Remove the Outliers

Why he did not eliminate the outliers?

I am not sure, but it was Lesson 1 so Sir was trying to make it simple that’s why I guess he didn’t went into much detail and I think it’s good for all…
Maybe he will Explain it in future lessons

Hey @amaniharv20, welcome to the community.
I don’t see any outliners in the first lectures dataset. If you see the image below, it is mentioned that,

The ranges of values in the numerical columns seem reasonable too (no negative ages!), so we may not have to do much data cleaning or correction. The “charges” column seems to be significantly skewed however, as the median (50 percentile) is much lower than the maximum value.

1 Like

But he said many times that there were outliers.

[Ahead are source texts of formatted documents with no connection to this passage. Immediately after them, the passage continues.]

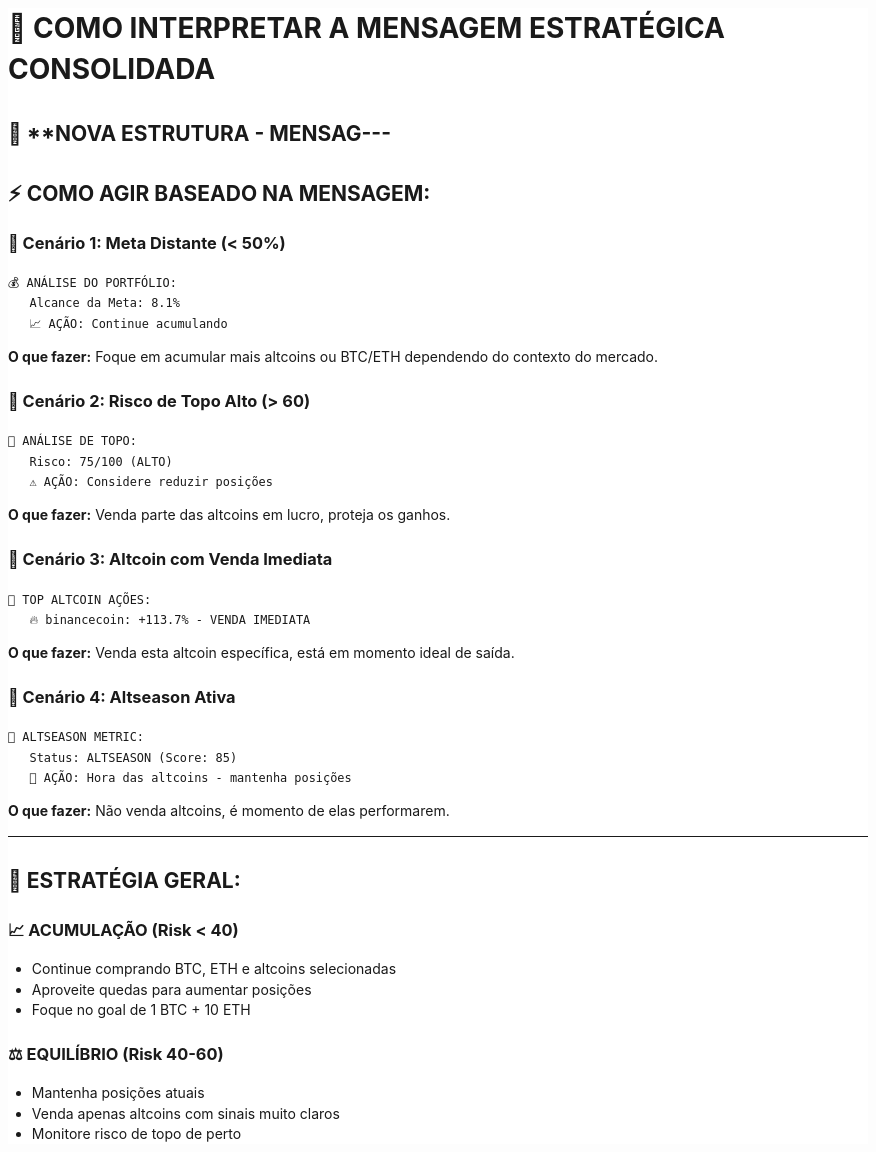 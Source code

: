 # 🎯 COMO INTERPRETAR A MENSAGEM ESTRATÉGICA CONSOLIDADA

## 📱 **NOVA ESTRUTURA - MENSAG---

## ⚡ **COMO AGIR BASEADO NA MENSAGEM:**

### **🎯 Cenário 1: Meta Distante (< 50%)**
```
💰 ANÁLISE DO PORTFÓLIO:
   Alcance da Meta: 8.1%
   📈 AÇÃO: Continue acumulando
```
**O que fazer:** Foque em acumular mais altcoins ou BTC/ETH dependendo do contexto do mercado.

### **🎯 Cenário 2: Risco de Topo Alto (> 60)**
```
🔺 ANÁLISE DE TOPO:
   Risco: 75/100 (ALTO)
   ⚠️ AÇÃO: Considere reduzir posições
```
**O que fazer:** Venda parte das altcoins em lucro, proteja os ganhos.

### **🎯 Cenário 3: Altcoin com Venda Imediata**
```
💎 TOP ALTCOIN AÇÕES:
   🔥 binancecoin: +113.7% - VENDA IMEDIATA
```
**O que fazer:** Venda esta altcoin específica, está em momento ideal de saída.

### **🎯 Cenário 4: Altseason Ativa**
```
🌟 ALTSEASON METRIC:
   Status: ALTSEASON (Score: 85)
   🚀 AÇÃO: Hora das altcoins - mantenha posições
```
**O que fazer:** Não venda altcoins, é momento de elas performarem.

---

## 🧠 **ESTRATÉGIA GERAL:**

### **📈 ACUMULAÇÃO (Risk < 40)**
- Continue comprando BTC, ETH e altcoins selecionadas
- Aproveite quedas para aumentar posições
- Foque no goal de 1 BTC + 10 ETH

### **⚖️ EQUILÍBRIO (Risk 40-60)**  
- Mantenha posições atuais
- Venda apenas altcoins com sinais muito claros
- Monitore risco de topo de perto
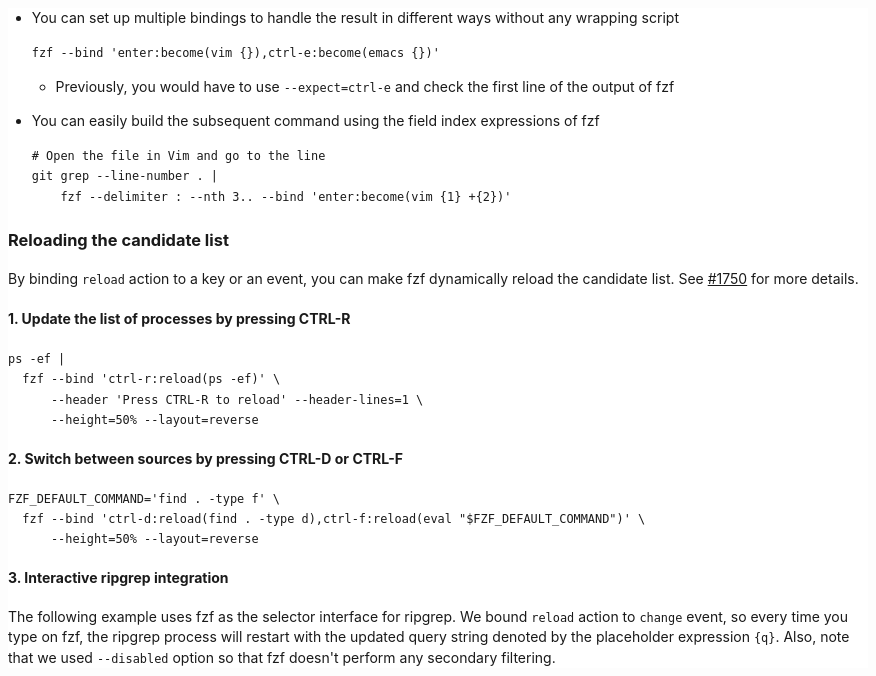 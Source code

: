 -   You can set up multiple bindings to handle the result in different ways without any wrapping script
    
    ```shell
    fzf --bind 'enter:become(vim {}),ctrl-e:become(emacs {})'
    ```
    
    -   Previously, you would have to use `--expect=ctrl-e` and check the first line of the output of fzf
-   You can easily build the subsequent command using the field index expressions of fzf
    
    ```shell
    # Open the file in Vim and go to the line
    git grep --line-number . |
        fzf --delimiter : --nth 3.. --bind 'enter:become(vim {1} +{2})'
    ```
    

### [](https://github.com/junegunn/fzf#installation#reloading-the-candidate-list)Reloading the candidate list

By binding `reload` action to a key or an event, you can make fzf dynamically reload the candidate list. See [#1750](https://github.com/junegunn/fzf/issues/1750) for more details.

#### [](https://github.com/junegunn/fzf#installation#1-update-the-list-of-processes-by-pressing-ctrl-r)1\. Update the list of processes by pressing CTRL-R

```shell
ps -ef |
  fzf --bind 'ctrl-r:reload(ps -ef)' \
      --header 'Press CTRL-R to reload' --header-lines=1 \
      --height=50% --layout=reverse
```

#### [](https://github.com/junegunn/fzf#installation#2-switch-between-sources-by-pressing-ctrl-d-or-ctrl-f)2\. Switch between sources by pressing CTRL-D or CTRL-F

```shell
FZF_DEFAULT_COMMAND='find . -type f' \
  fzf --bind 'ctrl-d:reload(find . -type d),ctrl-f:reload(eval "$FZF_DEFAULT_COMMAND")' \
      --height=50% --layout=reverse
```

#### [](https://github.com/junegunn/fzf#installation#3-interactive-ripgrep-integration)3\. Interactive ripgrep integration

The following example uses fzf as the selector interface for ripgrep. We bound `reload` action to `change` event, so every time you type on fzf, the ripgrep process will restart with the updated query string denoted by the placeholder expression `{q}`. Also, note that we used `--disabled` option so that fzf doesn't perform any secondary filtering.
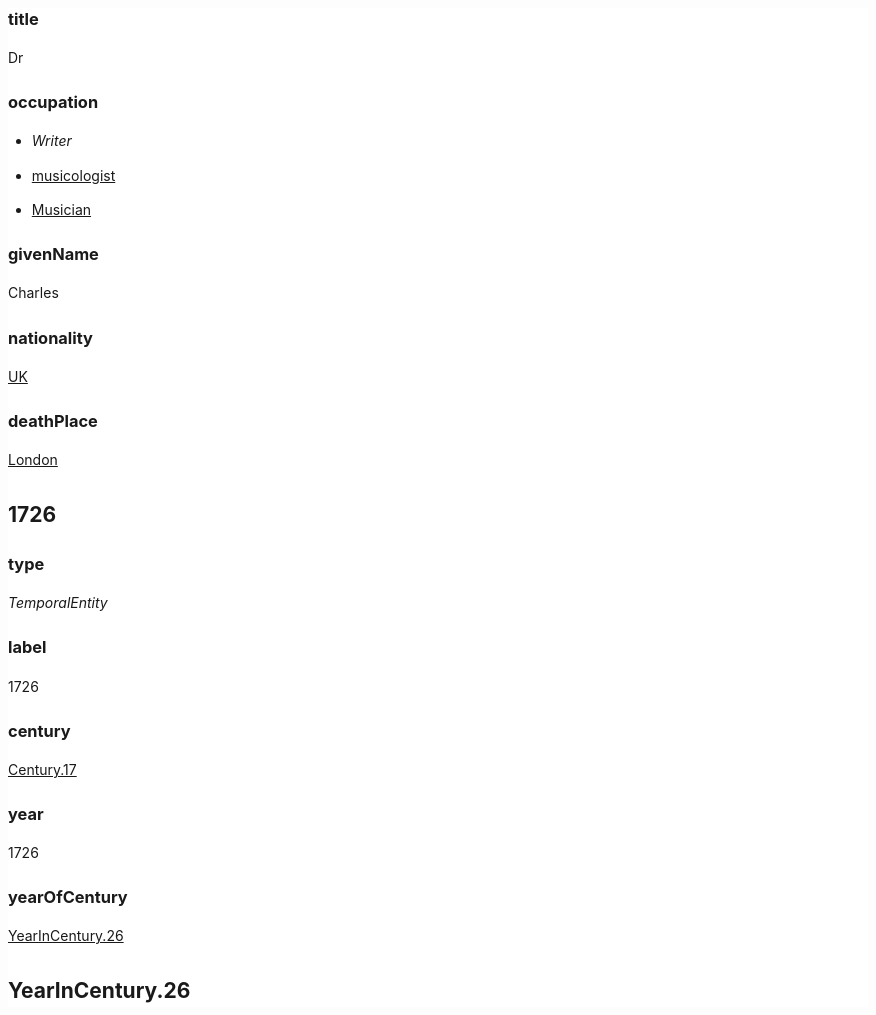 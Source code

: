 ### title


Dr 

### occupation

 - *Writer*

 - [musicologist](#musicologist)

 - [Musician](#Musician)

### givenName


Charles

### nationality


[UK](#UK)

### deathPlace


[London](#London)

## 1726

### type


*TemporalEntity*

### label


1726

### century


[Century.17](#Century.17)

### year


1726

### yearOfCentury


[YearInCentury.26](#YearInCentury.26)

## YearInCentury.26
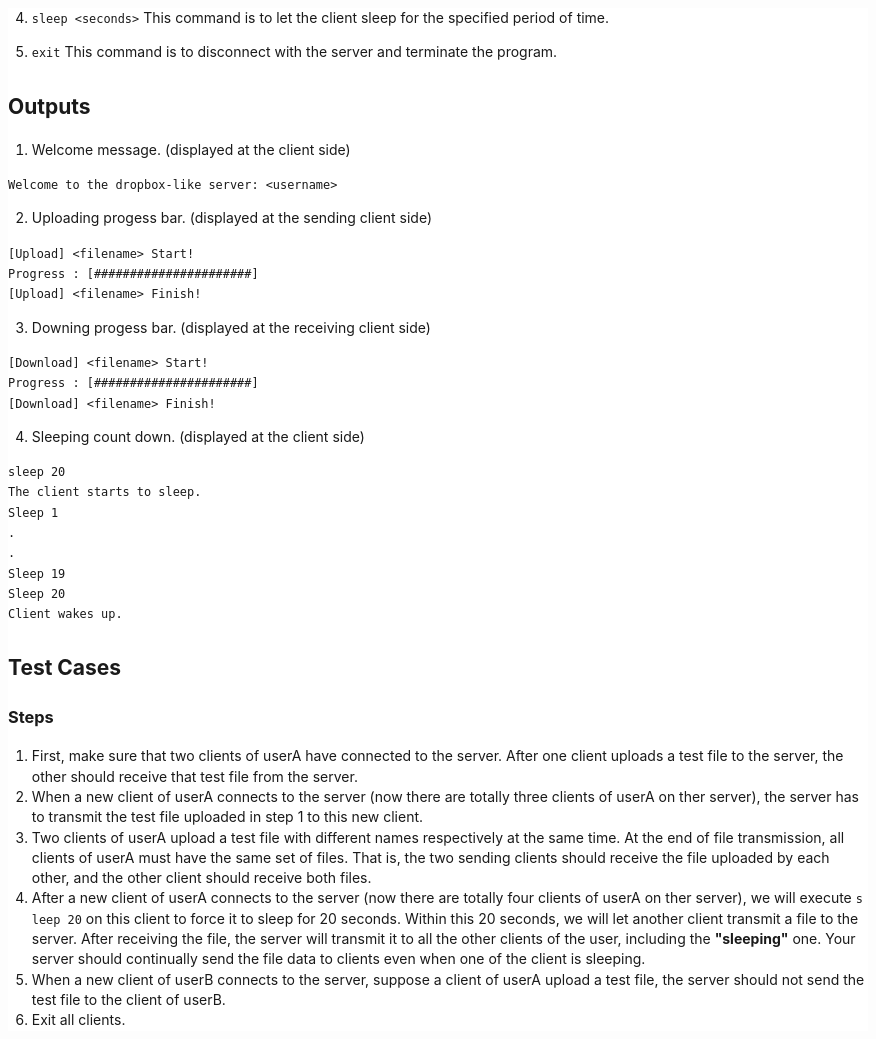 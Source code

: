    4. `sleep <seconds>`
      This command is to let the client sleep for the specified period of time.

   5. `exit`
      This command is to disconnect with the server and terminate the program.


## Outputs
   1. Welcome message. (displayed at the client side)
```
Welcome to the dropbox-like server: <username>
```
   2. Uploading progess bar. (displayed at the sending client side)
```
[Upload] <filename> Start!
Progress : [######################]
[Upload] <filename> Finish!
```
   3. Downing progess bar. (displayed at the receiving client side)
```
[Download] <filename> Start!
Progress : [######################]
[Download] <filename> Finish!
```
   4. Sleeping count down. (displayed at the client side)
```
sleep 20
The client starts to sleep.
Sleep 1
.
.
Sleep 19
Sleep 20
Client wakes up.   
```

## Test Cases
### Steps
   1. First, make sure that two clients of userA have connected to the server. After one client uploads a test file to the server, the other should receive that test file from the server.
   2. When a new client of userA connects to the server (now there are totally three clients of userA on ther server), the server has to transmit the test file uploaded in step 1 to this new client.
   3. Two clients of userA upload a test file with different names respectively at the same time.
         At the end of file transmission, all clients of userA must have the same set of files. That is, the two sending clients should receive the file uploaded by each other, and the other client should receive both files.
   5. After a new client of userA connects to the server (now there are totally four clients of userA on ther server), we will execute `sleep 20` on this client to force it to sleep for 20 seconds. Within this 20 seconds, we will let another client transmit a file to the server. After receiving the file, the server will transmit it to all the other clients of the user, including the **"sleeping"** one. Your server should continually send the file data to clients even when one of the client is sleeping.
   5. When a new client of userB connects to the server, suppose a client of userA upload a test file, the server should not send the test file to the client of userB.
   6. Exit all clients.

I guess by outliers Sir wants to say that thses values are affecting the result

Well when you look at the graph, this seems like outliners, but these are necessary. The data seems to be differing with the most common values of charges but still in the acceptable range and doesn’t seem to be extraordinary/experimental error/input error. We don’t need to remove these cause these are real world data and justifiable(I mean some person of certain age might have high Medical charges due to accidents or some serious illness in the real world), if we remove these our model will be generalized with some values and won’t perform well in real world.

1 Like

Thank you, I got it. I really apperaciate your dediction.

1 Like